Les ruraux doivent néanmoins toujours rester vigilants autant face aux fonctionnaires que devant le géant urbain dominant le monde économique et culturel. En 1995 André Bérard, alors président de la Banque Nationale, déclarait dans un discours devant le Canadian Club à Ottawa que les régions qui n’avaient que du travail saisonnier à proposer à leur population devaient se résigner à fermer.
Le bonheur est dans le pré
M. Vachon admet toutefois que « beaucoup de petites localités ne pourront traverser la phase du renouveau du monde rural, suite à l’exode des jeunes, du vieillissement de ses habitants, d’une pénurie de main-d’œuvre spécialisée, du capital humain perdu ou incapable d’initier des projets. Pourtant, il suffit d’une idée, d’un leadership, d’un événement rassembleur pour changer le cours des choses. »

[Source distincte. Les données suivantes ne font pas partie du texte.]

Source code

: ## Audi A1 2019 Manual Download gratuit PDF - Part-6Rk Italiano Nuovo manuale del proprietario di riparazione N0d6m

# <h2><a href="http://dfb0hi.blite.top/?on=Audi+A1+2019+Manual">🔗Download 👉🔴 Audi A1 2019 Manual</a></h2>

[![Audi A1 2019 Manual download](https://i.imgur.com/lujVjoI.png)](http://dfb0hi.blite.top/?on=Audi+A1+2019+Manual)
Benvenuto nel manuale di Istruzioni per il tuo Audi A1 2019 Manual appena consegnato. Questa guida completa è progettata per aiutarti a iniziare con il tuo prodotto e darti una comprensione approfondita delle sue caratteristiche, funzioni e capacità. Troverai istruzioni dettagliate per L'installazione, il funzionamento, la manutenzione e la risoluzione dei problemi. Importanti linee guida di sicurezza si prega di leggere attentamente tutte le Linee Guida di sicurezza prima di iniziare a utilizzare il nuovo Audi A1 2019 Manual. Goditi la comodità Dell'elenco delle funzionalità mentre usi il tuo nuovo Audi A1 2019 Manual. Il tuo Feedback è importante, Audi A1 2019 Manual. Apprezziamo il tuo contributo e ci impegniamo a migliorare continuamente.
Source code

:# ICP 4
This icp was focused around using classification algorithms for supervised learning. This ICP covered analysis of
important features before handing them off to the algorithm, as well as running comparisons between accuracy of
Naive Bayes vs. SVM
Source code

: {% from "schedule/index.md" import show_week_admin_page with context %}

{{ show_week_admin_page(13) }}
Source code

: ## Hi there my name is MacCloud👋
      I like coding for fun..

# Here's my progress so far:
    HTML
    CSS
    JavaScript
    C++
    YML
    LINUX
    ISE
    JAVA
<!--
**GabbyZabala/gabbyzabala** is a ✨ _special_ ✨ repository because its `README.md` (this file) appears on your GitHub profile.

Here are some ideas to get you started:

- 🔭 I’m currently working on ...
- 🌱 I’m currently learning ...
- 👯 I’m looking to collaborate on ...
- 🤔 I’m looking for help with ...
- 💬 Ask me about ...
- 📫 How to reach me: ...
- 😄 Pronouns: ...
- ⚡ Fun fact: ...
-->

Optimiste malgré tout pour le monde rural ? « Absolument, répond-t-il. J’ai visité beaucoup de pays et particulièrement les campagnes, que ce soit en France, en Belgique, en Russie ou au Danemark. Et ce qui me frappe quand je reviens ici, c’est de voir comment la campagne est belle, les paysages magnifiques. Je reste persuadé que la beauté du milieu rural est un facteur attractif et qu’il faut se préoccuper de plus en plus de la sauvegarde des sites naturels, de la protection de l’environnement et du patrimoine paysager et architectural. D’ici un proche avenir, plusieurs citadins pourraient penser à s’établir à la campagne pour la qualité de l’air ou de l’eau mais aussi pour toute cette beauté. »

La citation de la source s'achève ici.